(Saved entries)

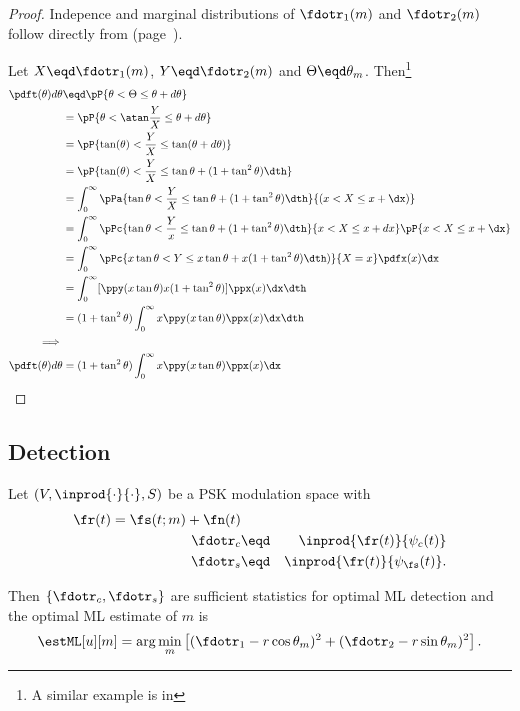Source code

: \begin{proof}

Indepence and marginal distributions of $\fdotr_1(m)$ and $\fdotr_2(m)$
follow directly from
 (page~\pageref{thm:ms_stats}).

Let $X\eqd\fdotr_1(m)$, $Y\eqd\fdotr_2(m)$ and $\Theta\eqd\theta_m$.
Then\footnote{A similar example is in }
\begin{align*}
   \pdft(\theta)d\theta
     &\eqd \pP{\theta < \Theta \le \theta + d\theta}
   \\&=    \pP{\theta < \atan\frac{Y}{X} \le \theta + d\theta}
   \\&=    \pP{\tan(\theta) < \frac{Y}{X} \le \tan(\theta + d\theta)}
   \\&=    \pP{\tan(\theta) < \frac{Y}{X} \le \tan\theta + (1+\tan^2\theta)\dth}
   \\&=    \int_0^\infty \pPa{\tan\theta < \frac{Y}{X} \le \tan\theta + (1+\tan^2\theta)\dth}{(x<X\le x+\dx)}
   \\&=    \int_0^\infty \pPc{\tan\theta < \frac{Y}{x} \le \tan\theta + (1+\tan^2\theta)\dth}{x<X\le x+dx}\pP{x<X\le x+\dx}
   \\&=    \int_0^\infty \pPc{x\tan\theta < Y \le x\tan\theta + x(1+\tan^2\theta)\dth)}{X=x} \pdfx(x)\dx
   \\&=    \int_0^\infty [\ppy(x\tan\theta)x(1+\tan^2\theta)] \ppx(x) \dx \dth
   \\&=    (1+\tan^2\theta) \int_0^\infty x\ppy(x\tan\theta) \ppx(x) \dx \dth
\\\implies\\
   \pdft(\theta)d\theta
     &= (1+\tan^2\theta) \int_0^\infty x\ppy(x\tan\theta) \ppx(x) \dx
\end{align*}
\attention
\end{proof}

\subsection{Detection}
\begin{theorem}
Let $(V,\inprod{\cdot}{\cdot},S)$ be a PSK modulation space with
\begin{align*}
   \fr(t) = \fs(t;m)+\fn(t) \\
   \fdotr_c &\eqd& \inprod{\fr(t)}{\psi_c(t)} \\
   \fdotr_s &\eqd& \inprod{\fr(t)}{\psi_\fs(t)}.
\end{align*}

Then $\{\fdotr_c,\fdotr_s\}$ are sufficient statistics for
optimal ML detection and the optimal ML estimate of $m$ is
\[ \estML[u][m] = \arg\min_m
      \left[
         (\fdotr_1-r\cos\theta_m)^2  +
         (\fdotr_2-r\sin\theta_m)^2
      \right].
\]
\end{theorem}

=== Aim of the exercise ===
Only the last part of the records is wanted. Repeat it exactly, beginning at the line containing "sufficient statistics for" and ending at the final line.

=== Written response ===
Then $\{\fdotr_c,\fdotr_s\}$ are sufficient statistics for
optimal ML detection and the optimal ML estimate of $m$ is
\[ \estML[u][m] = \arg\min_m
      \left[
         (\fdotr_1-r\cos\theta_m)^2  +
         (\fdotr_2-r\sin\theta_m)^2
      \right].
\]
\end{theorem}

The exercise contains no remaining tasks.